The best way to describe our e-paper units are to envisage a Kindle. The technology is moving on and coming down in price all the time, but the dimensions of the screen are likely to be those of an individual Kindle, or two or three stacked vertically within a bespoke bus stop case.
The e-paper unit offers the ability to remotely update both planned and unforeseen changes to times and routes, whilst saving on the costs of printing and laminating static posters, not to mention the time taken to physically update them. This also has the added advantage of ensuring that new information is posted on the day of a change, rather than a week before or later.
The unit is vandal-proof to ATM standards and the behind-the-scenes software will alert you if it encounters a problem or is damaged in some way – but even then, as with a Kindle, it will continue to display the last active screen.
Because of the current limitations on screen size, we are not advocating slavishly replicating current static posters that incorporate route diagrams, or scheduled departures for every day of the week. Where these are used for the busiest stops on a network, they should ideally be updated to show the next real-time departures, or a summary of scheduled times for the remainder of that day.
They can also be incorporated into a bus stop flag where real-time information is needed in conjunction with existing static departure posters.

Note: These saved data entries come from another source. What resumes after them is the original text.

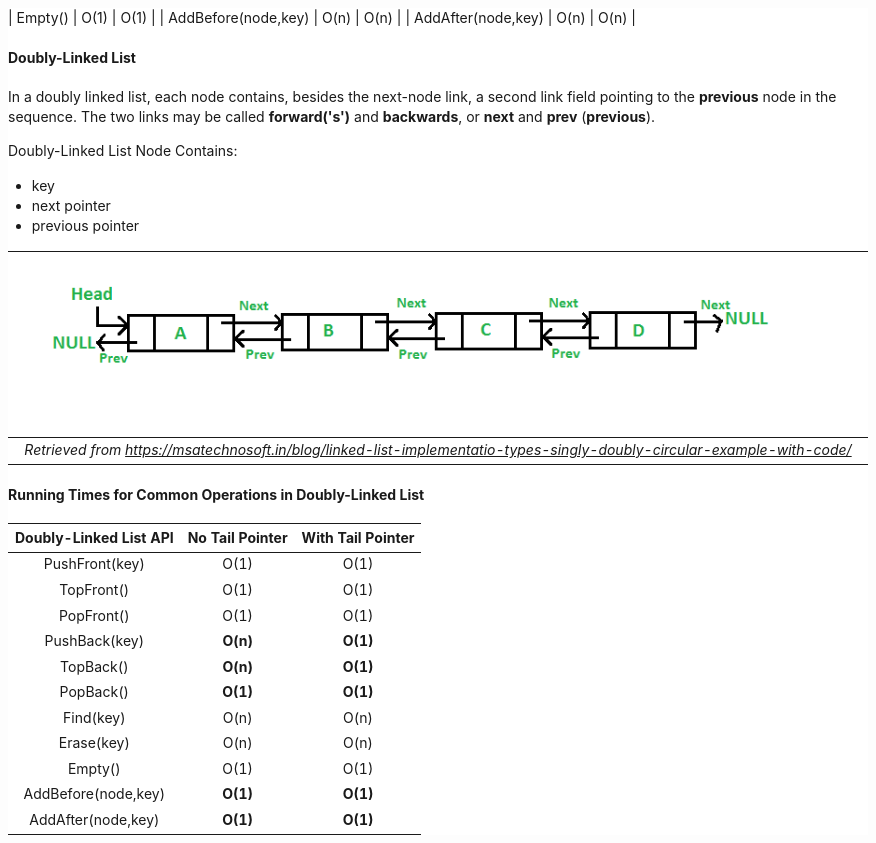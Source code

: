 | Empty() | O(1) | O(1) |
| AddBefore(node,key) | O(n) | O(n) |
| AddAfter(node,key) | O(n) | O(n) |

#### Doubly-Linked List

In a doubly linked list, each node contains, besides the next-node link, a second link field pointing to the **previous** node in the sequence. The two links may be called **forward('s')** and **backwards**, or **next** and **prev** (**previous**). 

Doubly-Linked List Node Contains:
- key
- next pointer
- previous pointer

| ![Doubly-Linked List](./images/doubly-linked-list.png) |
|:--:|
| *Retrieved from https://msatechnosoft.in/blog/linked-list-implementatio-types-singly-doubly-circular-example-with-code/* |

#### Running Times for Common Operations in Doubly-Linked List

| Doubly-Linked List API | No Tail Pointer | With Tail Pointer |
| :--: | :--: | :--: |
| PushFront(key) | O(1) | O(1) |
| TopFront() | O(1) | O(1) |
| PopFront() | O(1) | O(1) |
| PushBack(key) | **O(n)** | **O(1)** |
| TopBack() | **O(n)** | **O(1)** |
| PopBack() | **O(1)** | **O(1)** |
| Find(key) | O(n) | O(n) |
| Erase(key) | O(n) | O(n) |
| Empty() | O(1) | O(1) |
| AddBefore(node,key) | **O(1)** | **O(1)** |
| AddAfter(node,key) | **O(1)** | **O(1)** |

We are in discussions to bring both these units into the UK in a multi-site project to test the concept of remotely-managed bus stop information. We have been interested to see Transport for London's demonstration stop on Waterloo Bridge, installed late last year. These units will, in the short term, be a precision tool for high profile demonstrations, but it is important to test and adapt the technology now to benefit from the longer term savings and efficiencies that will accompany them. We are also expecting to agree a trial of 200 e-paper units in the United States imminently.
We look forward to seeing you at Smarter Travel LIVE! Whilst there, you may wonder why our demonstration kiosk and e-paper unit have been programmed to represent installations in a medium-sized UK town. Simply, we want to prove the point that you don't need to be in London, Birmingham, Manchester or even Las Vegas to afford or benefit from this technology. Medium sized UK towns offer just as much potential for engaging audiences and raising awareness and patronage as their more glamorous city relations, and indeed their comparatively simple networks make the advantages quicker and easier to implement.